Stats Stuff

Confidence Intervals for Means

The structure of a confidence interval consists of three pieces: a point estimate, a critical value, and the standard error of the statistic.

Point Estimates

A point estimate for a mean is usually denoted as $\bar{X}$. We can use the mean() function in R.

Let's say we are wanting to construct a confidence interval for the mean petal length in the iris dataset.

# no pec


        xbar <- mean(iris$Petal.Length)
        xbar

The mean petal length for the flowers in the iris dataset is 3.758.

$\bar{X} = 3.758$

Critical Values

A critical value for a confidence interval for a mean is taken from a t distribution.

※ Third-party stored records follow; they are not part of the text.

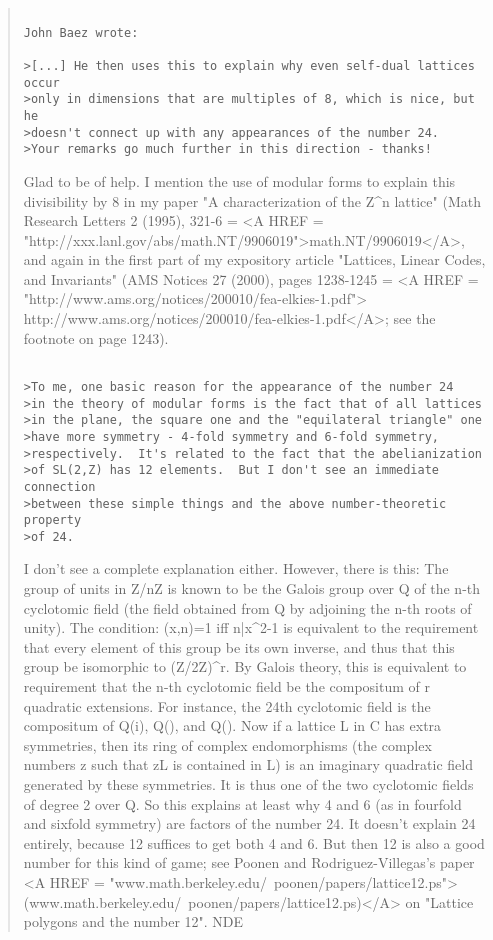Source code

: \begin{quote}

\begin{verbatim}

John Baez wrote:
 
>[...] He then uses this to explain why even self-dual lattices occur
>only in dimensions that are multiples of 8, which is nice, but he
>doesn't connect up with any appearances of the number 24.  
>Your remarks go much further in this direction - thanks!  
\end{verbatim}
    
Glad to be of help.  I mention the use of modular forms to explain this
divisibility by 8 in my paper "A characterization of the Z^{n} lattice"
(Math Research Letters 2 (1995), 321-6 = <A HREF = "http://xxx.lanl.gov/abs/math.NT/9906019">math.NT/9906019</A>, and again
in the first part of my expository article "Lattices, Linear Codes,
and Invariants" (AMS Notices 27 (2000), pages 1238-1245 =
<A HREF = "http://www.ams.org/notices/200010/fea-elkies-1.pdf">
http://www.ams.org/notices/200010/fea-elkies-1.pdf</A>; see the footnote
on page 1243).

\begin{verbatim}

>To me, one basic reason for the appearance of the number 24
>in the theory of modular forms is the fact that of all lattices
>in the plane, the square one and the "equilateral triangle" one 
>have more symmetry - 4-fold symmetry and 6-fold symmetry,
>respectively.  It's related to the fact that the abelianization
>of SL(2,Z) has 12 elements.  But I don't see an immediate connection
>between these simple things and the above number-theoretic property 
>of 24.
\end{verbatim}
    
I don't see a complete explanation either.  However, there is this:
The group of units in Z/nZ is known to be the Galois group over Q
of the n-th cyclotomic field (the field obtained from Q by adjoining
the n-th roots of unity).
The condition:  (x,n)=1 iff n|x^{2}-1  is equivalent to the requirement
that every element of this group be its own inverse, and thus that
this group be isomorphic to (Z/2Z)^{r}.
By Galois theory, this is equivalent to requirement that the n-th
cyclotomic field be the compositum of r quadratic extensions.
For instance, the 24th cyclotomic field is the compositum of
Q(i), Q(), and Q().
Now if a lattice L in C has extra symmetries, then its ring of complex
endomorphisms (the complex numbers z such that zL is contained in L)
is an imaginary quadratic field generated by these symmetries.
It is thus one of the two cyclotomic fields of degree 2 over Q.
So this explains at least why 4 and 6 (as in fourfold and sixfold
symmetry) are factors of the number 24.  It doesn't explain 24 entirely,
because 12 suffices to get both 4 and 6.  But then 12 is also a good
number for this kind of game; see Poonen and Rodriguez-Villegas's paper
<A HREF = "www.math.berkeley.edu/~poonen/papers/lattice12.ps">
(www.math.berkeley.edu/~poonen/papers/lattice12.ps)</A> on "Lattice polygons
and the number 12".
NDE
\end{quote}

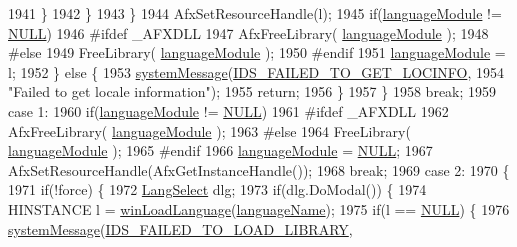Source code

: \begin{DoxyCode}
{1941             \}
1942           \}
1943         \}
1944         AfxSetResourceHandle(l);
1945         \textcolor{keywordflow}{if}(\mbox{\hyperlink{class_v_b_a_ae4c01c2d55e31b9b29a850d22e691df8}{languageModule}} != \mbox{\hyperlink{getopt1_8c_a070d2ce7b6bb7e5c05602aa8c308d0c4}{NULL}})
1946 \textcolor{preprocessor}{#ifdef \_AFXDLL}
1947           AfxFreeLibrary( \mbox{\hyperlink{class_v_b_a_ae4c01c2d55e31b9b29a850d22e691df8}{languageModule}} );
1948 \textcolor{preprocessor}{#else}
1949           FreeLibrary( \mbox{\hyperlink{class_v_b_a_ae4c01c2d55e31b9b29a850d22e691df8}{languageModule}} );
1950 \textcolor{preprocessor}{#endif}
1951         \mbox{\hyperlink{class_v_b_a_ae4c01c2d55e31b9b29a850d22e691df8}{languageModule}} = l;
1952       \} \textcolor{keywordflow}{else} \{
1953         \mbox{\hyperlink{_v_b_a_8cpp_a2c709b1a3f26930ca4351d7516339436}{systemMessage}}(\mbox{\hyperlink{resource_8h_a2ec70aa44313f7ca3a3db744c3b2bda4}{IDS\_FAILED\_TO\_GET\_LOCINFO}},
1954                       \textcolor{stringliteral}{"Failed to get locale information"});
1955         \textcolor{keywordflow}{return};
1956       \}
1957     \}
1958     \textcolor{keywordflow}{break};
1959   \textcolor{keywordflow}{case} 1:
1960     \textcolor{keywordflow}{if}(\mbox{\hyperlink{class_v_b_a_ae4c01c2d55e31b9b29a850d22e691df8}{languageModule}} != \mbox{\hyperlink{getopt1_8c_a070d2ce7b6bb7e5c05602aa8c308d0c4}{NULL}})
1961 \textcolor{preprocessor}{#ifdef \_AFXDLL}
1962       AfxFreeLibrary( \mbox{\hyperlink{class_v_b_a_ae4c01c2d55e31b9b29a850d22e691df8}{languageModule}} );
1963 \textcolor{preprocessor}{#else}
1964       FreeLibrary( \mbox{\hyperlink{class_v_b_a_ae4c01c2d55e31b9b29a850d22e691df8}{languageModule}} );
1965 \textcolor{preprocessor}{#endif}
1966     \mbox{\hyperlink{class_v_b_a_ae4c01c2d55e31b9b29a850d22e691df8}{languageModule}} = \mbox{\hyperlink{getopt1_8c_a070d2ce7b6bb7e5c05602aa8c308d0c4}{NULL}};
1967     AfxSetResourceHandle(AfxGetInstanceHandle());
1968     \textcolor{keywordflow}{break};
1969   \textcolor{keywordflow}{case} 2:
1970     \{
1971       \textcolor{keywordflow}{if}(!force) \{
1972         \mbox{\hyperlink{class_lang_select}{LangSelect}} dlg;
1973         \textcolor{keywordflow}{if}(dlg.DoModal()) \{
1974           HINSTANCE l = \mbox{\hyperlink{class_v_b_a_abbf1f3cbda50fca40ddf50a6fafe8e05}{winLoadLanguage}}(\mbox{\hyperlink{class_v_b_a_a9763c257edcdac0bff2b0ecab70ffc80}{languageName}});
1975           \textcolor{keywordflow}{if}(l == \mbox{\hyperlink{getopt1_8c_a070d2ce7b6bb7e5c05602aa8c308d0c4}{NULL}}) \{
1976             \mbox{\hyperlink{_v_b_a_8cpp_a2c709b1a3f26930ca4351d7516339436}{systemMessage}}(\mbox{\hyperlink{resource_8h_a3477bed37b8399c34699d02891c6a3a7}{IDS\_FAILED\_TO\_LOAD\_LIBRARY}},
}
\end{DoxyCode}
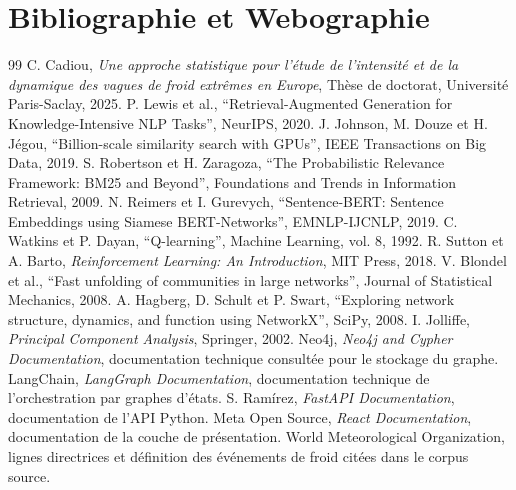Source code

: \documentclass[12pt,a4paper,oneside]{report}
\begin{document}
\clearpage
\chapter*{Bibliographie et Webographie}
\begin{thebibliography}{99}
 C. Cadiou, \textit{Une approche statistique pour l'étude de l'intensité et de la dynamique des vagues de froid extrêmes en Europe}, Thèse de doctorat, Université Paris-Saclay, 2025.
 P. Lewis et al., ``Retrieval-Augmented Generation for Knowledge-Intensive NLP Tasks'', NeurIPS, 2020.
 J. Johnson, M. Douze et H. Jégou, ``Billion-scale similarity search with GPUs'', IEEE Transactions on Big Data, 2019.
 S. Robertson et H. Zaragoza, ``The Probabilistic Relevance Framework: BM25 and Beyond'', Foundations and Trends in Information Retrieval, 2009.
 N. Reimers et I. Gurevych, ``Sentence-BERT: Sentence Embeddings using Siamese BERT-Networks'', EMNLP-IJCNLP, 2019.
 C. Watkins et P. Dayan, ``Q-learning'', Machine Learning, vol. 8, 1992.
 R. Sutton et A. Barto, \textit{Reinforcement Learning: An Introduction}, MIT Press, 2018.
 V. Blondel et al., ``Fast unfolding of communities in large networks'', Journal of Statistical Mechanics, 2008.
 A. Hagberg, D. Schult et P. Swart, ``Exploring network structure, dynamics, and function using NetworkX'', SciPy, 2008.
 I. Jolliffe, \textit{Principal Component Analysis}, Springer, 2002.
 Neo4j, \textit{Neo4j and Cypher Documentation}, documentation technique consultée pour le stockage du graphe.
 LangChain, \textit{LangGraph Documentation}, documentation technique de l'orchestration par graphes d'états.
 S. Ramírez, \textit{FastAPI Documentation}, documentation de l'API Python.
 Meta Open Source, \textit{React Documentation}, documentation de la couche de présentation.
 World Meteorological Organization, lignes directrices et définition des événements de froid citées dans le corpus source.
\end{thebibliography}
\end{document}
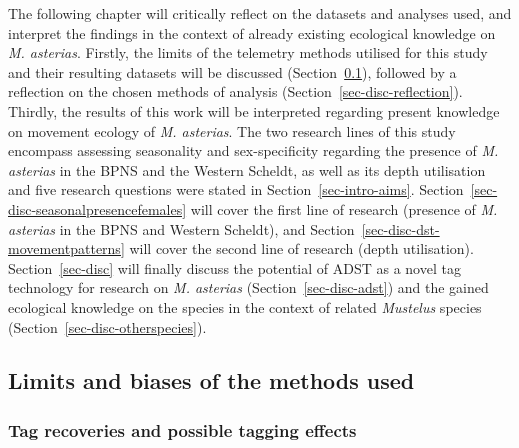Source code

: \documentclass[
  authoryear,
  review,
  3p]{elsarticle}
\begin{document}
The following chapter will critically reflect on the datasets and
analyses used, and interpret the findings in the context of already
existing ecological knowledge on \emph{M. asterias}. Firstly, the limits
of the telemetry methods utilised for this study and their resulting
datasets will be discussed (Section~\ref{sec-disc-limits}), followed by
a reflection on the chosen methods of analysis
(Section~\ref{sec-disc-reflection}). Thirdly, the results of this work
will be interpreted regarding present knowledge on movement ecology of
\emph{M. asterias}. The two research lines of this study encompass
assessing seasonality and sex-specificity regarding the presence of
\emph{M. asterias} in the BPNS and the Western Scheldt, as well as its
depth utilisation and five research questions were stated in
Section~\ref{sec-intro-aims}.
Section~\ref{sec-disc-seasonalpresencefemales} will cover the first line
of research (presence of \emph{M. asterias} in the BPNS and Western
Scheldt), and Section~\ref{sec-disc-dst-movementpatterns} will cover the
second line of research (depth utilisation). Section~\ref{sec-disc} will
finally discuss the potential of ADST as a novel tag technology for
research on \emph{M. asterias} (Section~\ref{sec-disc-adst}) and the
gained ecological knowledge on the species in the context of related
\emph{Mustelus} species (Section~\ref{sec-disc-otherspecies}).

\hypertarget{sec-disc-limits}{%
\subsection{Limits and biases of the methods
used}\label{sec-disc-limits}}

\hypertarget{sec-disc-tagging-effects}{%
\subsubsection{Tag recoveries and possible tagging
effects}\label{sec-disc-tagging-effects}}
\end{document}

Our critical value is dependent on our value of $\alpha$ and the sample size, $n$.

We will use the length() function to find the number of observations in the sample, and the qt() function to calculate the critical value.

# no pec


        n <- length(iris$Petal.Length)
        n
        alpha <- 0.05
        t_crit <- qt(alpha / 2, df = n - 1, lower.tail = FALSE)
        t_crit

The iris dataset has 150 observations and with $\alpha = 0.05$, we have a critical value of 1.976013.

$t_{\alpha/2,\, n-1}=t_{.025,\, 149} = 1.976013$

Standard Error

To get the standard error for a mean, we will need the sample standard deviation, $s$, and the sample size, $n$.

We will use the sd() function to find the sample standard deviation.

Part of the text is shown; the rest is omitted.